Hover#

A basic control task. The goal for the agent is to maintain a stable position and heading in mid-air without drifting. This task is designed to serve as a sanity check.

Observation#

The observation space consists of the following part:

  • rpos (3): The position relative to the target hovering position.

  • root_state (16 + num_rotors): The basic information of the drone (except its position), containing its rotation (in quaternion), velocities (linear and angular), heading and up vectors, and the current throttle.

  • rheading (3): The difference between the reference heading and the current heading.

  • time_encoding (optional): The time encoding, which is a 4-dimensional vector encoding the current progress of the episode.

Reward#

  • pos: Reward computed from the position error to the target position.

  • heading_alignment: Reward computed from the alignment of the heading to the target heading.

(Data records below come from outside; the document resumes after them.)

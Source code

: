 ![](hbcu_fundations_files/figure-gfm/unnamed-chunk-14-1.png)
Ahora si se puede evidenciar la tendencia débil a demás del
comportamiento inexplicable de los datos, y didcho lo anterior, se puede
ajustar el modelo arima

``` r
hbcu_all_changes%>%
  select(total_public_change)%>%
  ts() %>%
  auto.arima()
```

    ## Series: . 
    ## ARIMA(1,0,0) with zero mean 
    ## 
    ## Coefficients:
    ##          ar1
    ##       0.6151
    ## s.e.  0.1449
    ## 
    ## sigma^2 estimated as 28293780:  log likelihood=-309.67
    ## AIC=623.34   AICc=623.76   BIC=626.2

  • up: Reward computed from the uprightness of the drone to discourage large tilting.

  • spin: Reward computed from the spin of the drone to discourage spinning.

  • effort: Reward computed from the effort of the drone to optimize the energy consumption.

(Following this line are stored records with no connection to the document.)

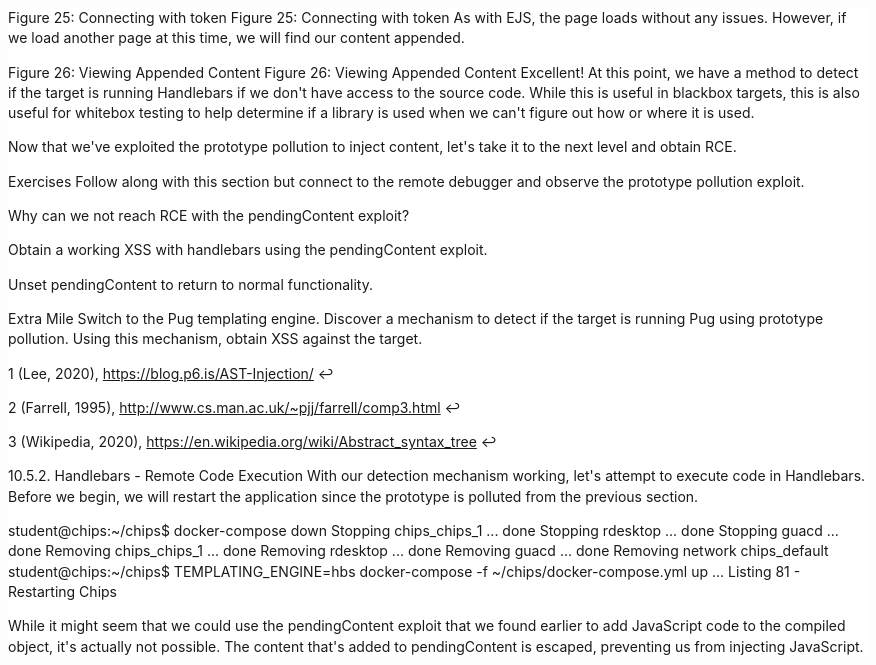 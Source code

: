 Figure 25: Connecting with token
Figure 25: Connecting with token
As with EJS, the page loads without any issues. However, if we load another page at this time, we will find our content appended.

Figure 26: Viewing Appended Content
Figure 26: Viewing Appended Content
Excellent! At this point, we have a method to detect if the target is running Handlebars if we don't have access to the source code. While this is useful in blackbox targets, this is also useful for whitebox testing to help determine if a library is used when we can't figure out how or where it is used.

Now that we've exploited the prototype pollution to inject content, let's take it to the next level and obtain RCE.

Exercises
Follow along with this section but connect to the remote debugger and observe the prototype pollution exploit.

Why can we not reach RCE with the pendingContent exploit?

Obtain a working XSS with handlebars using the pendingContent exploit.

Unset pendingContent to return to normal functionality.

Extra Mile
Switch to the Pug templating engine. Discover a mechanism to detect if the target is running Pug using prototype pollution. Using this mechanism, obtain XSS against the target.

1
(Lee, 2020), https://blog.p6.is/AST-Injection/ ↩︎

2
(Farrell, 1995), http://www.cs.man.ac.uk/~pjj/farrell/comp3.html ↩︎

3
(Wikipedia, 2020), https://en.wikipedia.org/wiki/Abstract_syntax_tree ↩︎

10.5.2. Handlebars - Remote Code Execution
With our detection mechanism working, let's attempt to execute code in Handlebars. Before we begin, we will restart the application since the prototype is polluted from the previous section.

student@chips:~/chips$ docker-compose down
Stopping chips_chips_1 ... done
Stopping rdesktop      ... done
Stopping guacd         ... done
Removing chips_chips_1 ... done
Removing rdesktop      ... done
Removing guacd         ... done
Removing network chips_default
student@chips:~/chips$ TEMPLATING_ENGINE=hbs docker-compose -f ~/chips/docker-compose.yml up
...
Listing 81 - Restarting Chips

While it might seem that we could use the pendingContent exploit that we found earlier to add JavaScript code to the compiled object, it's actually not possible. The content that's added to pendingContent is escaped, preventing us from injecting JavaScript.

  • action_smoothness: Reward that encourages smoother drone actions, computed based on the throttle difference of the drone.

The total reward is computed as follows:

\[r = r_\text{pos} + r_\text{pos} * (r_\text{up} + r_\text{spin}) + r_\text{effort} + r_\text{action_smoothness}\]

Episode End#

The episode ends when the drone mishebaves, i.e., it crashes into the ground or flies too far away:

\[d_\text{pos} > 4 \text{ or } x^w_z < 0.2\]

or when the episode reaches the maximum length.

Config#

Parameter

Type

Default

Description

drone_model

str

“firefly”

Specifies the model of the drone being used in the environment.

reward_distance_scale

float

1.2

Scales the reward based on the distance between the drone and its target.

time_encoding

bool

True

Indicates whether to include time encoding in the observation space. If set to True, a 4-dimensional vector encoding the current progress of the episode is included in the observation. If set to False, this feature is not included.

has_payload

bool

False

Indicates whether the drone has a payload attached. If set to True, it means that a payload is attached; otherwise, if set to False, no payload is attached.